Rabbia e veleni nel feudo dei Franzoni

Aggressioni verbali e fisiche a giornalisti e curiosi. E anche i bimbi urlano ai fotografi: «Andate via»

nostro inviato a Ripoli

Santa Cristina (Bologna)
«E tu chi cazzo sei? Sei del Giornale, embè chi cazzo se ne frega. Siete tutti uguali. Adesso ti sistemo io, ti faccio andar via in fretta la voglia di venir qui a chiedere, a guardare». Sono le 13.50 di giovedì 22 Maggio 2008 se ai carabinieri della zona importasse almeno di prender buona nota e di provvedere, quando vivo il mio momento di celebrità e ricevo esplicita minaccia di aggressione da uno degli undici fratelli di Annamaria Franzoni.
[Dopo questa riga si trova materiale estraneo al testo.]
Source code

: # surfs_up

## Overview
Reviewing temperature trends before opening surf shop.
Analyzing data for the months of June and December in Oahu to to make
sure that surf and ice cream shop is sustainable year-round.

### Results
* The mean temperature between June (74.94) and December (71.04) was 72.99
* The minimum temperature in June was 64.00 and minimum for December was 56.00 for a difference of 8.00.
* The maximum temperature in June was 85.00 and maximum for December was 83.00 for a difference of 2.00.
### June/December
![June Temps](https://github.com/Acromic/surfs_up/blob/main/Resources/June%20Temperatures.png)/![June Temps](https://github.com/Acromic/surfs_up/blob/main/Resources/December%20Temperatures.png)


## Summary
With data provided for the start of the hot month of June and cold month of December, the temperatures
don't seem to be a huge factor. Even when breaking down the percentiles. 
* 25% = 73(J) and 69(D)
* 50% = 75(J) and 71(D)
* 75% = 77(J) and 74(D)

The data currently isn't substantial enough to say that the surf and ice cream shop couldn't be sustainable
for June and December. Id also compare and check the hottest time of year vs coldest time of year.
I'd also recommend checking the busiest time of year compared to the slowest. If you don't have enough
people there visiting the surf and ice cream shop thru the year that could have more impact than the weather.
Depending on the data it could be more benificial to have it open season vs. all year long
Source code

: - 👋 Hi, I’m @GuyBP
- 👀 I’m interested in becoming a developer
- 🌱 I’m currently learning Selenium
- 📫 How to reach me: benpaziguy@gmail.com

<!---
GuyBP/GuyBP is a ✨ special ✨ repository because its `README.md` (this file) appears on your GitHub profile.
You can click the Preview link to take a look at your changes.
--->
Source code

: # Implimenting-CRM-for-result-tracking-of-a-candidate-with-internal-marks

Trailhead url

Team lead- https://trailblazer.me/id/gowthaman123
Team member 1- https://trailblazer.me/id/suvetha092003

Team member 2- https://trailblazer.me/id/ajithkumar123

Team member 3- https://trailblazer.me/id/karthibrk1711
Esterno giorno, dunque. Pubblica strada (a meno che anche le strade comunali, qui siano di proprietà della Società per Azioni Franzoni-Lorenzi).
Località Monte Acuto, agriturismo Castagnet, questo sì di proprietà dei Franzoni, anche se come agriturismo dovrebbe essere aperto a tutti. Ai turisti, come a tutti quelli che finiscono in «isti». A farmi da testimone, nel caso servisse, e potrebbe servire, la collega di un noto quotidiano nazionale. Ha un gran voglia di menar le mani l'energumeno che si materializza all'improvviso appena parcheggio e m'incammino guardando verso il quartier generale dove tutta la numerosa famiglia è riunita il giorno dopo la definitiva condanna di Annamaria. E così arriva a tutto gas in retromarcia, sfiorando i miei piedi col suo gippone-tank. Poche altre frasi che vi risparmio, mi confermano che il fratellone ha saltato i corsi di recupero al collegio di Eton. Così giro i tacchi. Ma il body-guard di famiglia non si accontenta. Mi segue col gippone-tank, dimenticandosi di mantenere la distanza di sicurezza. Sospingendomi, diciamo così, fino all'uscita dal feudo di Monte Acuto.
Quest'incontro ravvicinato, che sarebbe esilarante se non fosse preoccupante, dà un'idea sufficientemente chiara di come l'aria salubre dell'Appennino bolognese sia diventata, almeno da 48 ore a questa parte, irrespirabile. Carica di veleni. Di rabbia e di rancori che si scaricano, come avant'ieri sera si scaricavano, sotto gli occhi basiti dei carabinieri, solo sui giornalisti. L'altra notte la gente del feudo di Ripoli durante i concitati e tesissimi momenti dell'arresto di Annamaria ha preso a schiaffi un collega e ne ha invitati un altro paio a far a botte. Ieri è toccato a me. Pericolosa involuzione in questi luoghi dove si dispensavano un tempo solo tigelle e gnocco fritto, sinonimi di allegria e ospitalità. Se è vero come è vero che anche i bambini, i coetanei di Davide e Gioele, emulano gli adulti e superano a loro volta gli scugnizzi più impuniti. Visto che alle 13.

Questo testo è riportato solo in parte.